Nestle New Zealand corporate services manager Maurice Gunnell said the Cambria Park factory was established in 1962 with 50 staff to produce Nescafe instant coffee for a nation of tea drinkers.

Production of that - and Milo - was later moved to Australia, but the Cambria Park site had grown because of "swings and roundabouts" in the need for plants to have economies of scale. It had specialised in culinary and confectionary products since the early 1990s.

"New Zealand is the furthermost country away from head office but we try to present our own Kiwi way of doing things," he said.

"We are a successful business, but the market is as competitive as ever and we are seeking to improve."

Machine operator Heather Smith said that in a supermarket, she cannot help casting a critical eye over the shelves of soup and gravy packets.

"I'm looking to see whether the lips of the foil are properly folded. on the packets. My husband says 'stop it, leave it' but I can't help it."


She has worked at the factory for 34 years, in two stints - starting as a 20-year-old and returning to work on the twilight shift when her daughter started school.

Her line of three operators has two lanes and packages 160 sachets of Maggi culinary products a minute, which is double what it was.

"It's all done by the machine, which is lovely," said Mrs Smith, who nevertheless has to check the machine's work, information on the packet and take samples for the test kitchen.

Salome Moala'eua is a machine operator in the confectionery section, packing scorched almonds, mints, toffees and lollipops.

In her 26 years at the plant, she has raised four children and coped with changes in the plant's production. She was on Milo production when it was switched to Australia in the 1990s and changed from the Maggi line in 2003 when the Heard's Waiuku factory closed and its production was absorbed at Wiri.

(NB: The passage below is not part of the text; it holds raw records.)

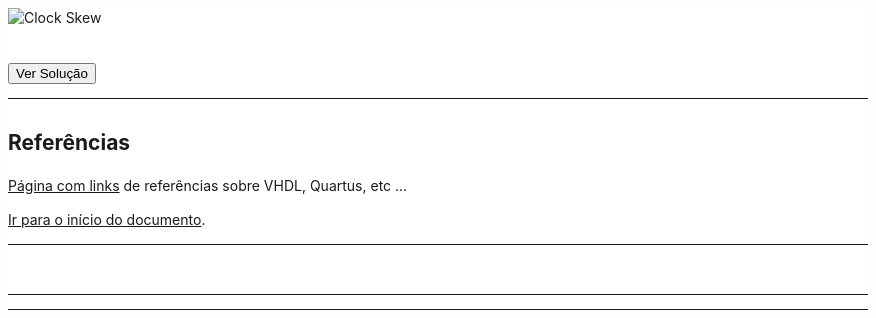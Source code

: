 ![_**Clock Skew**_](imagensComponentes/pipelineClockSkew-2aa.svg#p30)

<br>

</div><button onclick="exibe(this)">Ver Solução</button>
</div>

***

## Referências

[Página com links][linksUteis] de referências sobre VHDL, Quartus, etc ...


<a name="fimDocumento"></a> [Ir para o início do documento](#inicio).

***

<br>

***

***





[vhdlBasico]: ./vhdl/_vhdlBasico.html

[bibliotecaTemplates]: ./quartus/_recursosQuartus.html#acessar-a-biblioteca-de-modelos-templates

[renertaVHDLRefGuide]: http://vhdl.renerta.com

[freeRangeTutoriais]: http://freerangefactory.org/books_tuts.html

[VHDLTutorialElsevier]: http://booksite.elsevier.com/9780124077263/downloads/VHDL_Tutorials/vhdl-tutorial.pdf

[linksUteis]: ./linksUteis.html

[resourcesCOD4Ed]: https://booksite.elsevier.com/9780123747501/downloads/Resources.zip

"It's been great change and I've enjoyed working here. It's more multicultural and we respect each other's culture and work like a team."

Change from manually operated machinery to high-tech automation is as dramatic as what has happened with the job market in South Auckland since Ernie Rowe started his warehouse job 42 years ago.

A highlight was the company taking 100 members of its "Quarter Century Club" to dinner every year.

A half century of food
1962 starts making Nescafe and later Milo, Highlander condensed milk, reduced cream.
1990s focus on confectionery and Maggi cooking products.
2012 makes 3.85 million sachets onion soup a year.
$60m to $70m a year export earnings.
320 employees.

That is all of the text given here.